(WORK REQUIRED): Check every line below, and copy those that include "username".

(INFORMATION GIVEN):
········

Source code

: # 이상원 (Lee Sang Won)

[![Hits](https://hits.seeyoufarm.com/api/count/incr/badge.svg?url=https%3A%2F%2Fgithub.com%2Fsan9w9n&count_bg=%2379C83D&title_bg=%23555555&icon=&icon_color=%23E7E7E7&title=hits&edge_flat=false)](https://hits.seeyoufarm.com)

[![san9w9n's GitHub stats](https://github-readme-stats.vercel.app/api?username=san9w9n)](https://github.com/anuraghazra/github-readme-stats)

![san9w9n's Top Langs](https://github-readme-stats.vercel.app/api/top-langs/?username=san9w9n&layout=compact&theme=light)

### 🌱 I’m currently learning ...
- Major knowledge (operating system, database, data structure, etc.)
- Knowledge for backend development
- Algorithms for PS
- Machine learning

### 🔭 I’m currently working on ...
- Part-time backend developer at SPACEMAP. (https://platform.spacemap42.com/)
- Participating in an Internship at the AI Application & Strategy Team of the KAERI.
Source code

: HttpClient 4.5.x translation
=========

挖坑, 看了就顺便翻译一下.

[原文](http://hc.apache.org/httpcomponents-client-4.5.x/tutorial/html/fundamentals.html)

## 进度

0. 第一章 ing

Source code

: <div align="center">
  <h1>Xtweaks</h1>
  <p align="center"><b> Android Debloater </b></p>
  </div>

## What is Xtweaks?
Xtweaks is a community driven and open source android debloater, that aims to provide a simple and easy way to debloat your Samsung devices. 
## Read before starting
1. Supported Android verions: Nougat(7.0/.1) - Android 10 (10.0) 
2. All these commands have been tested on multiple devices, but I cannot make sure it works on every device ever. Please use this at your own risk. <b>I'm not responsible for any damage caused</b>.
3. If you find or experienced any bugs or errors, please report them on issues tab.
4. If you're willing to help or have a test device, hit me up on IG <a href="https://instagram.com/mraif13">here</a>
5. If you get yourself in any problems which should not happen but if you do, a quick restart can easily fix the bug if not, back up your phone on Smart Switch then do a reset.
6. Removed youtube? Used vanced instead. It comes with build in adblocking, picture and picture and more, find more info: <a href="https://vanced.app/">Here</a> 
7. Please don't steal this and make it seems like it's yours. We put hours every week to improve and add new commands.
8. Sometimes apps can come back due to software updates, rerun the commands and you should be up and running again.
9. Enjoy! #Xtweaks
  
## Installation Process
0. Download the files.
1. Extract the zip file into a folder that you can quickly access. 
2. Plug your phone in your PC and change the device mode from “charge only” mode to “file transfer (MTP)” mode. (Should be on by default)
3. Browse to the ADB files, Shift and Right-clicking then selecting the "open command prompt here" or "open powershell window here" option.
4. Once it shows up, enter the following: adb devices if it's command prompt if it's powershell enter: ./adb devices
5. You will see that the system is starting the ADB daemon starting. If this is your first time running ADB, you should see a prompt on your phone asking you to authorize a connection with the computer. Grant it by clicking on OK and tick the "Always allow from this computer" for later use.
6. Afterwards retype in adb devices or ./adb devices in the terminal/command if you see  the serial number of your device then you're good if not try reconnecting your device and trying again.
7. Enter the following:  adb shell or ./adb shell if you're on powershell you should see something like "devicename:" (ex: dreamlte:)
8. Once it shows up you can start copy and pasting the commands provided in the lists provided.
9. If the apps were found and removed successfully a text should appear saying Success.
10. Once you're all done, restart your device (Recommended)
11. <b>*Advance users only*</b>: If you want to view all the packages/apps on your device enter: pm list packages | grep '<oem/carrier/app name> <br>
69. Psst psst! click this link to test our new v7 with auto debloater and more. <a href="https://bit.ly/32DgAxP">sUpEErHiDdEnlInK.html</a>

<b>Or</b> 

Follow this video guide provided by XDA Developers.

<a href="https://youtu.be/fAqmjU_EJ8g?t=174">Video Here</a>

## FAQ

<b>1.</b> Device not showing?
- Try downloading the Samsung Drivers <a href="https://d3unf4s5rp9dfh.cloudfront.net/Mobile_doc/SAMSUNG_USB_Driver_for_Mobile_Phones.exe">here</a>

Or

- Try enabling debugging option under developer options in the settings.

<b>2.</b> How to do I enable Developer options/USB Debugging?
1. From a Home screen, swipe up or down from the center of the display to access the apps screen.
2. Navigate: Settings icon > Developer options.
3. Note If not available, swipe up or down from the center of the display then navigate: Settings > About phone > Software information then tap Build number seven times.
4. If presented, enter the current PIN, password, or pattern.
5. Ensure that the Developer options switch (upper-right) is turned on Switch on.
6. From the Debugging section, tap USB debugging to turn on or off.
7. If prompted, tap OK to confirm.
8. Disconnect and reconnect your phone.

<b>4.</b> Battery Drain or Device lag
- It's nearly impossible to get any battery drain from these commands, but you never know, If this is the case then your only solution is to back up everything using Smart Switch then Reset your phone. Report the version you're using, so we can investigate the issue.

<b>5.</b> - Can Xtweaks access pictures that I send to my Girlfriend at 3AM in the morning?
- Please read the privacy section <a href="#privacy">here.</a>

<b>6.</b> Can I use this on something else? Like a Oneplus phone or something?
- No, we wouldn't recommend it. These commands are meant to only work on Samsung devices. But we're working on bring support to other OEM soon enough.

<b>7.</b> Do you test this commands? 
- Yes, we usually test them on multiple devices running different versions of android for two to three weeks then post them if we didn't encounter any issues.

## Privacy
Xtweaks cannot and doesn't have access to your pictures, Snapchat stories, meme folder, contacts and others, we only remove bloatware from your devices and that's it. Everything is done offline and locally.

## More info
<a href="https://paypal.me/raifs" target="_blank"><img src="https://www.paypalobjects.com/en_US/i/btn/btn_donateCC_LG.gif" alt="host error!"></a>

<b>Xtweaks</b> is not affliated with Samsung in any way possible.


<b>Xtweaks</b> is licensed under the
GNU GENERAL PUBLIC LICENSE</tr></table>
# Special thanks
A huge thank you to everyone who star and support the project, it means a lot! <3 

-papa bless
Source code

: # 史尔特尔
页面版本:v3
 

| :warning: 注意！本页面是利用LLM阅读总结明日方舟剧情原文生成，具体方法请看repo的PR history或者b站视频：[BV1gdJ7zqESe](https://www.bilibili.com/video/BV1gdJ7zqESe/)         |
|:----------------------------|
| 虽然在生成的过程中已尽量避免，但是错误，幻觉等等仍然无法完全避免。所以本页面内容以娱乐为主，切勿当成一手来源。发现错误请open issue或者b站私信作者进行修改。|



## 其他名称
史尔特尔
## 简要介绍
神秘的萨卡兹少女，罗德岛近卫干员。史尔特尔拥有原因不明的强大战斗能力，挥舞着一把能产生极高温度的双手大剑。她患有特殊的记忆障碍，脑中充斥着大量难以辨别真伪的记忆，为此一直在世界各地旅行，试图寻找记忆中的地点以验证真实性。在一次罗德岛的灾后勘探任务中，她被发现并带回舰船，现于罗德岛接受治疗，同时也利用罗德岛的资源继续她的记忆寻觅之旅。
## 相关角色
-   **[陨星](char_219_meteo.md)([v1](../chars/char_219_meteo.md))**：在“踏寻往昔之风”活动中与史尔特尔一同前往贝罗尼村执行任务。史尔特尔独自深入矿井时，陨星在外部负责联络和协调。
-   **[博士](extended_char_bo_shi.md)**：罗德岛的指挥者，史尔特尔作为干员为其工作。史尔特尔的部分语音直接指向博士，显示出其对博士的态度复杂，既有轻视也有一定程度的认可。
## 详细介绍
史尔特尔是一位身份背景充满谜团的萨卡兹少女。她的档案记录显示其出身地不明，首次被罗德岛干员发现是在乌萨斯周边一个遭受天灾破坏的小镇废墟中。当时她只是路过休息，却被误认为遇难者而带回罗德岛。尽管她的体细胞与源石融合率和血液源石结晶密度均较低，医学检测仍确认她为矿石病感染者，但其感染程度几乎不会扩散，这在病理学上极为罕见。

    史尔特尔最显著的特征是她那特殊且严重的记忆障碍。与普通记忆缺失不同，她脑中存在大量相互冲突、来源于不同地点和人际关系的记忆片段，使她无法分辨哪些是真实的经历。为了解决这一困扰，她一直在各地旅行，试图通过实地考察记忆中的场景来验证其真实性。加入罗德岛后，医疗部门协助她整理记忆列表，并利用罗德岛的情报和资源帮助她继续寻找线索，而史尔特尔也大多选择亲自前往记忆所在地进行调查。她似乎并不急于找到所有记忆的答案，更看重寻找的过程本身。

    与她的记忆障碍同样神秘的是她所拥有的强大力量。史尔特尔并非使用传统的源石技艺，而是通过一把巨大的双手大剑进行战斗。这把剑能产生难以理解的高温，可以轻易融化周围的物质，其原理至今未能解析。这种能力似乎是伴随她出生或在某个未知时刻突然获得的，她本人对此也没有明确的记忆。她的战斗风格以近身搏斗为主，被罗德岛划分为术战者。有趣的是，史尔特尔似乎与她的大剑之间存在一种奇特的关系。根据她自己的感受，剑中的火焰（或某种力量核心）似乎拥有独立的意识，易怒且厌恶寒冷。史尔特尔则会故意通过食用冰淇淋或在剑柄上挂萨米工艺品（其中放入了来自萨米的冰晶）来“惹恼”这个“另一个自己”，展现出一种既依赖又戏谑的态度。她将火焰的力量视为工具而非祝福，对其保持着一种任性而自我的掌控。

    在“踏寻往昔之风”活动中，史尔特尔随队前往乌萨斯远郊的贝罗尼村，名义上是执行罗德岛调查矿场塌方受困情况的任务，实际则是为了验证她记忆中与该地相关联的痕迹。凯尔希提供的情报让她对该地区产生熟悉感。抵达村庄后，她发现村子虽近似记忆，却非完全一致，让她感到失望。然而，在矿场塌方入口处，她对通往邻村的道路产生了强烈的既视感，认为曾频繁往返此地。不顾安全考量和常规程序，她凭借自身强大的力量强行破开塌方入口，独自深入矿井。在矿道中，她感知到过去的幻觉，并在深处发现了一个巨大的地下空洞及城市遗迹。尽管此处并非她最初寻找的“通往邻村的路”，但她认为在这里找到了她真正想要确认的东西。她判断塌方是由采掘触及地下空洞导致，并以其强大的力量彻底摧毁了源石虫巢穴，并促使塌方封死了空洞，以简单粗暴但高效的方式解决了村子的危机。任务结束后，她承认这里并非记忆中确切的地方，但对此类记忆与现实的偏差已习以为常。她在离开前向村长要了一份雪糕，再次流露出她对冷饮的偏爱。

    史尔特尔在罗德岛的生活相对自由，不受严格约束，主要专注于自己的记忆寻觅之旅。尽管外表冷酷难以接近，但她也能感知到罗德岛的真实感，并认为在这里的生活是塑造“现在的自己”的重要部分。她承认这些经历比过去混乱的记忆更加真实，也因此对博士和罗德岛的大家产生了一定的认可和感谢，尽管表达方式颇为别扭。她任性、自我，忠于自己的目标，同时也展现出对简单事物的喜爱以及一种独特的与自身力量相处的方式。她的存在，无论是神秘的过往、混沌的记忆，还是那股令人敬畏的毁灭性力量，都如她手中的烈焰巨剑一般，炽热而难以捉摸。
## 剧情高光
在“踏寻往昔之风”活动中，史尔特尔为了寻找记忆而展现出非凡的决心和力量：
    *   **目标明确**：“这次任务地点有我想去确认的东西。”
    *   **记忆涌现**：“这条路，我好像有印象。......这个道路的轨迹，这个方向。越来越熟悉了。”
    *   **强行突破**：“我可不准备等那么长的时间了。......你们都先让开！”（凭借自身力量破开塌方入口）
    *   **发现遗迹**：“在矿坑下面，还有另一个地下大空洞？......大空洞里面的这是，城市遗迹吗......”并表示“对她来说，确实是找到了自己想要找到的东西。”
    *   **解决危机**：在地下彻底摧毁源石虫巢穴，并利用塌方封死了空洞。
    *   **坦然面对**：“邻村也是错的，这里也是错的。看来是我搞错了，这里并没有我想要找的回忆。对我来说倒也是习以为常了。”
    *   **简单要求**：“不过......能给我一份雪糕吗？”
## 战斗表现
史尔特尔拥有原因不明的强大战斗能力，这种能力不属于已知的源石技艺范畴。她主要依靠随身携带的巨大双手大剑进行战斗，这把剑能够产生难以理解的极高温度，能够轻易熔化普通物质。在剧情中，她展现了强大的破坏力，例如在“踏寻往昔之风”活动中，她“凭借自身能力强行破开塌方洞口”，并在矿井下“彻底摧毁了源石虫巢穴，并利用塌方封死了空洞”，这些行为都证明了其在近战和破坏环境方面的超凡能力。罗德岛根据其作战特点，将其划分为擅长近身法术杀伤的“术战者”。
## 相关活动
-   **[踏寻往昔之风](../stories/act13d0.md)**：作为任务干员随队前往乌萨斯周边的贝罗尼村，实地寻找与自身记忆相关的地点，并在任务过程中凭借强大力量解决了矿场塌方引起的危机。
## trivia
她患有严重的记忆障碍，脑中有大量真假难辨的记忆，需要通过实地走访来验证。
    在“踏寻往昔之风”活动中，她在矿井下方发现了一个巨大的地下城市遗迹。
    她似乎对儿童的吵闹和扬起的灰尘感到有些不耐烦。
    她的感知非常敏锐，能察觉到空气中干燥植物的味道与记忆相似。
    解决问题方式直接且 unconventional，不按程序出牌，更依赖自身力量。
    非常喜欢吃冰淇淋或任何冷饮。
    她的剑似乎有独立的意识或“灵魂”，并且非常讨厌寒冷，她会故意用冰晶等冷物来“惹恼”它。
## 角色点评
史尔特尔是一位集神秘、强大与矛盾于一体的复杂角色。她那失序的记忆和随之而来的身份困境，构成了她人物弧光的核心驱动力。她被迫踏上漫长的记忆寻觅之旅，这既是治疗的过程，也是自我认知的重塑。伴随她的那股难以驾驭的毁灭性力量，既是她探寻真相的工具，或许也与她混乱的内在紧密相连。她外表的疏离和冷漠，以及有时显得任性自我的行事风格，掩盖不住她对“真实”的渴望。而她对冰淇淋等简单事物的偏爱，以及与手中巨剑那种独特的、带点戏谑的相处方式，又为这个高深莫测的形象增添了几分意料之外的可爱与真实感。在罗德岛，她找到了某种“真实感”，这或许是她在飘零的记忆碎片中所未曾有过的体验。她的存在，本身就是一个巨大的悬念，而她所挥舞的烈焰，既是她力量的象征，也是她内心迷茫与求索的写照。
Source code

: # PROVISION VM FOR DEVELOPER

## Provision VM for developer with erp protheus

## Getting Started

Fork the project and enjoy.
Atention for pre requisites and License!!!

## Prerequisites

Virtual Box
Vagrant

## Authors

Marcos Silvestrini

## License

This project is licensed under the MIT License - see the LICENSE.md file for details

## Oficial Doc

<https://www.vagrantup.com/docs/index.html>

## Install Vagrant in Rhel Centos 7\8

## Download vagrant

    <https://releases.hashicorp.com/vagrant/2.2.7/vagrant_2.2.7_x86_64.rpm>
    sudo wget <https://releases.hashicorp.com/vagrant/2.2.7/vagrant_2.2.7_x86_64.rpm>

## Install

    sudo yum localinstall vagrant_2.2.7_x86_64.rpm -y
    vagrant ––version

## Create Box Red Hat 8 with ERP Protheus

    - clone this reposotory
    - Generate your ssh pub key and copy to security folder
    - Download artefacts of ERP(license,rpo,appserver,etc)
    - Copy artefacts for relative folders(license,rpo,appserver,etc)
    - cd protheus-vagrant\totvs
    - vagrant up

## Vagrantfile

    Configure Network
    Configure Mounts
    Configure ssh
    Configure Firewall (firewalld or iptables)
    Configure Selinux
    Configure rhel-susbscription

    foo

········

(TASK RESPONSE):
[![san9w9n's GitHub stats](https://github-readme-stats.vercel.app/api?username=san9w9n)](https://github.com/anuraghazra/github-readme-stats)
![san9w9n's Top Langs](https://github-readme-stats.vercel.app/api/top-langs/?username=san9w9n&layout=compact&theme=light)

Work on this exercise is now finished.